Practical food waste reduction steps — meal planning, proper produce storage, using FIFO (first in, first out) rotation in the refrigerator, and understanding expiry dates — sit outside the scope of composting but are worth acknowledging as the first tier of an organic waste hierarchy: reduce → reuse → compost → dispose.

Estimating Your Household Diversion

Tracking what you divert from landfill is optional but can be useful for understanding whether your composting practice is actually making a difference. A rough estimation approach:

  1. Baseline week: for one typical week, weigh your garbage bag before setting it out. This is your current landfill contribution.
  2. Separate organics for a week: weigh your kitchen scraps separately before adding them to the compost bin. This gives you a rough organic fraction.
  3. After three months of composting: weigh your garbage bag again. If the organic fraction is being diverted, the bag should be noticeably lighter. Many households report a reduction of one to two bags per month once an active composting practice is established for kitchen and yard waste.

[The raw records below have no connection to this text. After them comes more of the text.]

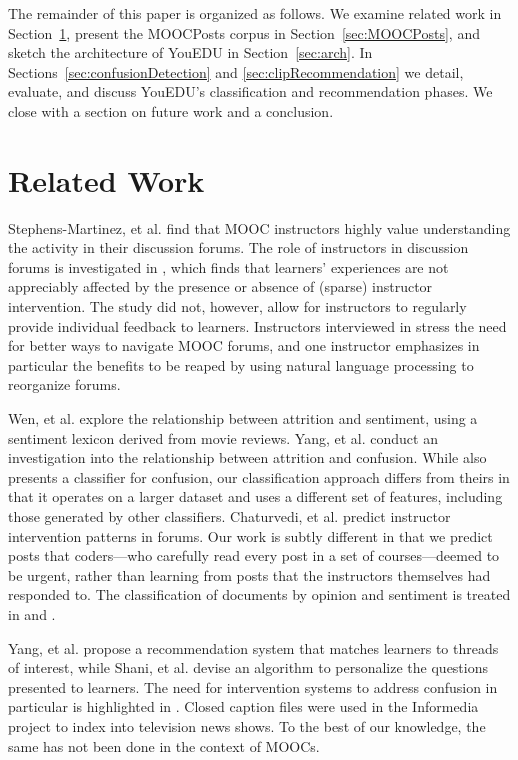 \documentclass{edm_template}
\begin{document}
The remainder of this paper is organized as follows. We examine
related work in Section~\ref{sec:relWork}, present the MOOCPosts corpus in
Section~\ref{sec:MOOCPosts}, and sketch the architecture of YouEDU in
Section~\ref{sec:arch}.  In Sections~\ref{sec:confusionDetection} and
\ref{sec:clipRecommendation} we detail, evaluate, and discuss YouEDU's 
classification and recommendation phases. We close with a section on
future work and a conclusion.

\section{Related Work}
\label{sec:relWork}

Stephens-Martinez, et al. \cite{Stephens-Martinez:2014:MMI:2556325.2566246} find that MOOC instructors highly value understanding the activity in their discussion forums. The role of instructors in discussion forums is investigated in \cite{Tomkin:2014:PMU:2556325.2566245}, which finds that learners' experiences are not appreciably affected by the presence or absence of (sparse) instructor intervention. The study did not, however, allow for instructors to regularly provide individual feedback to learners. Instructors interviewed in \cite{hollands2014moocs} stress the need for better ways to navigate MOOC forums, and one instructor emphasizes in particular the benefits to be reaped by using natural language processing to reorganize forums. 

Wen, et al. \cite{wen2014sentiment} explore the relationship between attrition and sentiment, using a sentiment lexicon derived from movie reviews. Yang, et al. \cite{wen2015confusion} conduct an investigation into the relationship between attrition and confusion. While \cite{wen2015confusion} also presents a classifier for confusion, our classification approach differs from theirs in that it operates on a larger dataset and uses a different set of features, including those generated by other classifiers. Chaturvedi, et al. \cite{chaturvedipredicting} predict instructor intervention patterns in forums. Our work is subtly different in that we predict posts that coders---who carefully read every post in a set of courses---deemed to be urgent, rather than learning from posts that the instructors themselves had responded to. The classification of documents by opinion and sentiment is treated in \cite{song2007opinion} and \cite{binali2009new}. 

Yang, et al. \cite{yang2014forum} propose a recommendation system that matches learners to threads of interest, while Shani, et al. \cite{shaniedurank} devise an algorithm to personalize the questions presented to learners. The need for intervention systems to address confusion in particular is highlighted in \cite{wen2015confusion}. Closed caption files were used in the Informedia project \cite{Wactlar:1996:IAD:619007.620445} to index into television news shows. To the best of our knowledge, the same has not been done in the context of MOOCs. 
\end{document}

The numbers will vary widely depending on household size, diet, yard size, and season. A household with a large vegetable garden generates more compostable yard waste; a household with a small apartment balcony container garden generates very little. The point of the exercise is to ground the general claim — that composting diverts meaningful material — in a specific household reality.

Yard Waste as a Major Diversion Category

In suburban settings with lawns and established trees, yard waste can actually exceed kitchen scraps in volume over an annual cycle. Grass clippings from spring and summer mowing, and leaf fall in autumn, represent material that historically went into municipal leaf-and-yard bags for collection or to the curb for seasonal pickup.

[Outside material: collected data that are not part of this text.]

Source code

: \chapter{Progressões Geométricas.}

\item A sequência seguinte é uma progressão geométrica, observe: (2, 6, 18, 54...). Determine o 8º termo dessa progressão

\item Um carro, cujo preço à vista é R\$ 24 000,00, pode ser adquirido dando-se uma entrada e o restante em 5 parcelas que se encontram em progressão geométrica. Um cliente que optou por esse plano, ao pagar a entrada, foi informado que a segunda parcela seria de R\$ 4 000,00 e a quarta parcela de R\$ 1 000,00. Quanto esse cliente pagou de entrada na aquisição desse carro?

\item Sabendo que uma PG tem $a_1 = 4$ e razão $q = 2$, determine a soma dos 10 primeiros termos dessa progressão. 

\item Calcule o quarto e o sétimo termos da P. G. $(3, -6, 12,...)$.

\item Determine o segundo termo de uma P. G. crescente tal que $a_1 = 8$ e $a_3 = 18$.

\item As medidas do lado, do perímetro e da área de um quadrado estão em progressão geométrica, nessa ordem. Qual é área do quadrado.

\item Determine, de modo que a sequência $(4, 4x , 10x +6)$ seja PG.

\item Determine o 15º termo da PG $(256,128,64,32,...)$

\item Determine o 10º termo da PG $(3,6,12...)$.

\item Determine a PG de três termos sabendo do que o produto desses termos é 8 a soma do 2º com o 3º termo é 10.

Leaving grass clippings on the lawn rather than bagging them (grasscycling) is one of the simplest ways to keep nitrogen-rich material in the yard rather than in the waste stream. Clippings decompose quickly on the lawn surface and return nutrients directly to the soil without any separate composting step.

For leaves, the options include composting, mulching directly onto garden beds, or running them over with a lawn mower to shred them for faster decomposition in place. All three approaches keep the material out of the landfill waste stream and avoid the carbon cost of collection vehicle trips.

What Composting Does Not Solve

A composting practice handles organic material but does not address other major categories of household landfill waste: non-recyclable plastics, treated textiles, composite packaging, and residual waste from items that are neither recyclable nor compostable under current local infrastructure. Honest accounting of household waste reduction acknowledges composting's scope: substantial for organic material, irrelevant for other categories.

The plastics reduction and extended producer responsibility programs being developed under federal and provincial frameworks address those other categories — they are complementary policy instruments, not alternatives to composting.